Wi-Fi for some time now has been providing unprecedented support to people across homes, businesses and public places. Globally, it is becoming a preferred mode of internet connection. And very soon chances are that you can access internet anywhere, anytime without tripping over wires. But how many of us really know about Wi-Fi? In this article we help you understand, what does Wi-Fi mean and how Wi-Fi actually helps you connect to the internet.
What Does Wi-Fi Mean?
Wi-Fi, commonly misunderstood as shorthand for wireless fidelity, is the IEEE 802.11 standard for wireless connections. Believe it or not, the name ‘Wi-Fi’ is picked randomly (check out the press release here) and has nothing to do with wireless fidelity. Products are ‘Wi-Fi CERTIFIED’ by the Wi-Fi Alliance based on the tests related to security and interoperability.

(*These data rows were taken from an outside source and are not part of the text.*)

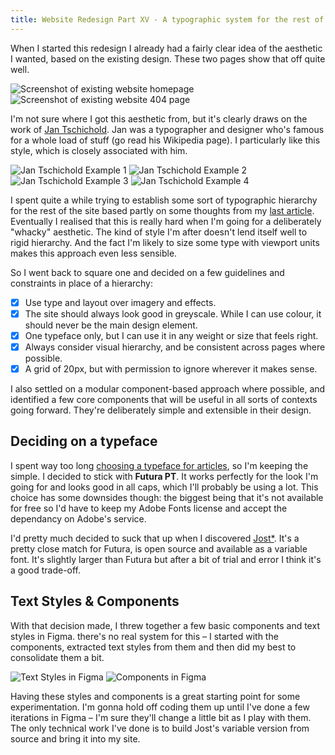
 ```yaml
---
title: Website Redesign Part XV - A typographic system for the rest of this site
---
```


When I started this redesign I already had a fairly clear idea of the aesthetic I wanted, based on the existing design. These two pages show that off quite well.

![Screenshot of existing website homepage](/uploads/2020-03-17-dasmith1.png)
![Screenshot of existing website 404 page](/uploads/2020-03-17-dasmith2.png)

I'm not sure where I got this aesthetic from, but it's clearly draws on the work of [Jan Tschichold](https://en.wikipedia.org/wiki/Jan_Tschichold). Jan was a typographer and designer who's famous for a whole load of stuff (go read his Wikipedia page). I particularly like this style, which is closely associated with him.

![Jan Tschichold Example 1](/uploads/2020-08-12-jan1.png)
![Jan Tschichold Example 2](/uploads/2020-08-12-jan2.png)
![Jan Tschichold Example 3](/uploads/2020-08-12-jan3.jpg)
![Jan Tschichold Example 4](/uploads/2020-08-12-jan4.jpg)



I spent quite a while trying to establish some sort of typographic hierarchy for the rest of the site based partly on some thoughts from my [last article](/writing/website-redesign-xiii). Eventually I realised that this is really hard when I'm going for a deliberately "whacky" aesthetic. The kind of style I'm after doesn't lend itself well to rigid hierarchy. And the fact I'm likely to size some type with viewport units makes this approach even less sensible.

So I went back to square one and decided on a few guidelines and constraints in place of a hierarchy:

- [X] Use type and layout over imagery and effects.
- [X] The site should always look good in greyscale. While I can use colour, it should never be the main design element.
- [X] One typeface only, but I can use it in any weight or size that feels right.
- [x] Always consider visual hierarchy, and be consistent across pages where possible.
- [X] A grid of 20px, but with permission to ignore wherever it makes sense.

I also settled on a modular component-based approach where possible, and identified a few core components that will be useful in all sorts of contexts going forward. They're deliberately simple and extensible in their design.

## Deciding on a typeface

I spent way too long [choosing a typeface for articles](/writing/website-redesign-v), so I'm keeping the simple. I decided to stick with **Futura PT**. It works perfectly for the look I'm going for and looks good in all caps, which I'll probably be using a lot. This choice has some downsides though: the biggest being that it's not available for free so I'd have to keep my Adobe Fonts license and accept the dependancy on Adobe's service.

I'd pretty much decided to suck that up when I discovered [Jost*](https://indestructibletype.com/Jost.html). It's a pretty close match for Futura, is open source and available as a variable font. It's slightly larger than Futura but after a bit of trial and error I think it's a good trade-off.

## Text Styles & Components

With that decision made, I threw together a few basic components and text styles in Figma. there's no real system for this – I started with the components, extracted text styles from them and then did my best to consolidate them a bit.

![Text Styles in Figma](/uploads/2020-08-12-typography.png)
![Components in Figma](/uploads/2020-08-12-components.png)

Having these styles and components is a great starting point for some experimentation. I'm gonna hold off coding them up until I've done a few iterations in Figma – I'm sure they'll change a little bit as I play with them. The only technical work I've done is to build Jost's variable version from source and bring it into my site.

Any Wi-Fi CERTIFIED product is sure to have the abilities to connect to the internet and exchange data via the 2.4 GHz to 5 GHz band of radio waves without compromising security.

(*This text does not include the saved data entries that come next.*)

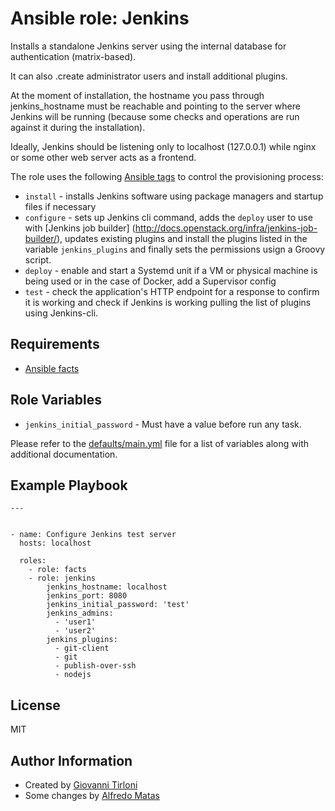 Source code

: Ansible role: Jenkins
=====================

Installs a standalone Jenkins server using the internal database for authentication (matrix-based).

It can also .create administrator users and install additional plugins.

At the moment of installation, the hostname you pass through jenkins_hostname must be reachable and pointing to the server where Jenkins will be running (because some checks and operations are run against it during the installation).

Ideally, Jenkins should be listening only to localhost (127.0.0.1) while nginx or some other web server acts as a frontend.

The role uses the following [Ansible tags](http://docs.ansible.com/ansible/playbooks_tags.html) to control the provisioning process:

* ``install`` - installs Jenkins software using package managers and startup files if necessary
* ``configure`` - sets up Jenkins cli command, adds the ``deploy`` user to use with [Jenkins job builder] (http://docs.openstack.org/infra/jenkins-job-builder/), updates existing plugins and install the plugins listed in the variable ``jenkins_plugins`` and finally sets the permissions usign a Groovy script.
* ``deploy`` - enable and start a Systemd unit if a VM or physical machine is being used or in the case of Docker, add a Supervisor config
* ``test`` - check the application's HTTP endpoint for a response to confirm it is working and check if Jenkins is working pulling the list of plugins using Jenkins-cli.

Requirements
------------

* [Ansible facts](https://github.com/idi-ops/ansible-facts)

Role Variables
--------------

* ``jenkins_initial_password`` - Must have a value before run any task.

Please refer to the [defaults/main.yml](defaults/main.yml) file for a list of variables along with additional documentation.

Example Playbook
----------------

```
---


- name: Configure Jenkins test server
  hosts: localhost

  roles:
    - role: facts
    - role: jenkins
        jenkins_hostname: localhost
        jenkins_port: 8080
        jenkins_initial_password: 'test'
        jenkins_admins:
          - 'user1'
          - 'user2'
        jenkins_plugins:
          - git-client
          - git
          - publish-over-ssh
          - nodejs

```
License
-------

MIT

Author Information
------------------

* Created by [Giovanni Tirloni](http://gtirloni.com)
* Some changes by [Alfredo Matas](http://www.alfredomatas.es)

The particular specification at which the Wi-Fi network operates is called ‘flavor’ of the network. But how does this Wi-Fi work?
How Wi-Fi Works?
Like already mentioned, Wi-Fi makes use of radio waves just like T.Vs, radios and mobile phones to exchange information within a network. For this to be possible there is a need for Wi-Fi antennas. A Wi-Fi receiver antenna present in mobile phones and computers receives the radio waves that are transmitted by a Wi-Fi transmitter antenna present in routers, converts it into 1s and 0s with the help of network cards; this entire process also occurs in reverse direction from the computer back to the router. The Wi-Fi routers are in turn connected to the internet via a wired Ethernet Connection. It goes without saying that if there was no wired Ethernet connection, there is no Wi-Fi connection.
Generally the bottle-neck in this entire scheme of events is any computer within the range of the signals being transmitted by routers can access the internet and can also interfere with other devices connected via the same network. Such instances can be avoided by securing the Wi-Fi connection with safeguards like Virtual Private Network (VPN), Wired Equivalent Privacy (WEP), or the more recent Wi-Fi Protected Access (WPA) which protect the network using passwords.